Roloff Goethe (1:14)
Welcome to Crucible Moments, a podcast about the critical crossroads and inflection points that shaped some of the world's most remarkable companies. I'm your host and the managing partner of Sequoia Capital, roloff Goethe. In 2013, David Velez set out to upend the Brazilian banking system, where big banks charged among the highest fees and interest rates in the world. His mission was to democratize financial services for those with no good options. Nubank is the story of an underdog team determined to disrupt an oligopoly in a geography most would have bet against. By delivering on a consumer experience unimaginable to most Brazilians. David and his co founders faced Crucible Moments as they navigated a highly regulated industry, persevered as competitors conspired to shut them down, all while cultivating rabid customer love.
David Velez (2:17)
My name is David Velez and I'm the founder and CEO of nubank. I was born in Colombia and I lived in Colombia until I was eight. Colombia in the 80s and early 90s was going through a very tumultuous time. A lot of violence, drug cartels, and so my family decided to leave the country and was lucky enough to end up in Costa Rica. My dad has 11 siblings and they're all entrepreneurs. They all started their own business. So I grew up working with my dad in his factory. He had a button factory. I spent a couple of summers working there, saving a little bit of money. There was definitely an entrepreneurial ethos inside the family that supported being your own boss. There was this sense of freedom and autonomy that entrepreneurship and having your own business broad. I looked up to Stanford and Silicon Valley as the place where the biggest companies got started and where some of the best entrepreneurs operated.
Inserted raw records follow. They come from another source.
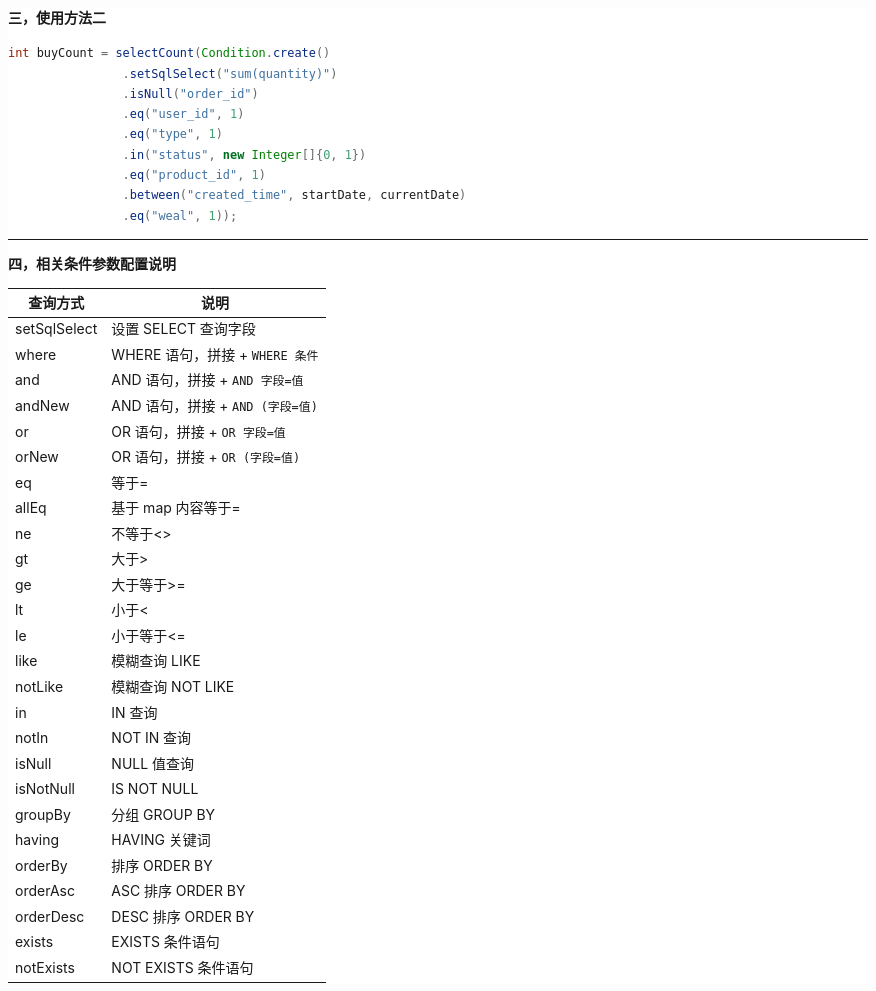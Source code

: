 
**三，使用方法二**

```java
int buyCount = selectCount(Condition.create()
                .setSqlSelect("sum(quantity)")
                .isNull("order_id")
                .eq("user_id", 1)
                .eq("type", 1)
                .in("status", new Integer[]{0, 1})
                .eq("product_id", 1)
                .between("created_time", startDate, currentDate)
                .eq("weal", 1));
```

---

**四，相关条件参数配置说明**

| 查询方式     | 说明                              |
| ------------ | --------------------------------- |
| setSqlSelect | 设置 SELECT 查询字段              |
| where        | WHERE 语句，拼接 + `WHERE 条件`   |
| and          | AND 语句，拼接 + `AND 字段=值`    |
| andNew       | AND 语句，拼接 + `AND (字段=值)`  |
| or           | OR 语句，拼接 + `OR 字段=值`      |
| orNew        | OR 语句，拼接 + `OR (字段=值)`    |
| eq           | 等于=                             |
| allEq        | 基于 map 内容等于=                |
| ne           | 不等于<>                          |
| gt           | 大于>                             |
| ge           | 大于等于>=                        |
| lt           | 小于<                             |
| le           | 小于等于<=                        |
| like         | 模糊查询 LIKE                     |
| notLike      | 模糊查询 NOT LIKE                 |
| in           | IN 查询                           |
| notIn        | NOT IN 查询                       |
| isNull       | NULL 值查询                       |
| isNotNull    | IS NOT NULL                       |
| groupBy      | 分组 GROUP BY                     |
| having       | HAVING 关键词                     |
| orderBy      | 排序 ORDER BY                     |
| orderAsc     | ASC 排序 ORDER BY                 |
| orderDesc    | DESC 排序 ORDER BY                |
| exists       | EXISTS 条件语句                   |
| notExists    | NOT EXISTS 条件语句               |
And so my own dream was to try to make it somehow to Stanford. Nobody from my school in Costa Rica had ever gone to Stanford, but that was a dream of mine. I was trying to figure out how to end it up there and was lucky to be able to go to Stanford and study engineering there. Did my undergraduate Stanford, worked in finance in New York for a couple of years in financial services and private equity and then went back to business school at Stanford. And I was ready to use my two years at business school to finally start a business business. I felt a bit disappointed that during undergrad and even after undergrad I hadn't decided to go on my own and I wanted to use business school to do exactly that, have two years to focus on figuring out what I was going to do. But a couple of weeks into the first quarter of business school, a friend of mine from my class told me that Sequoia was starting to look at Latin America and Douglione wanted to meet me.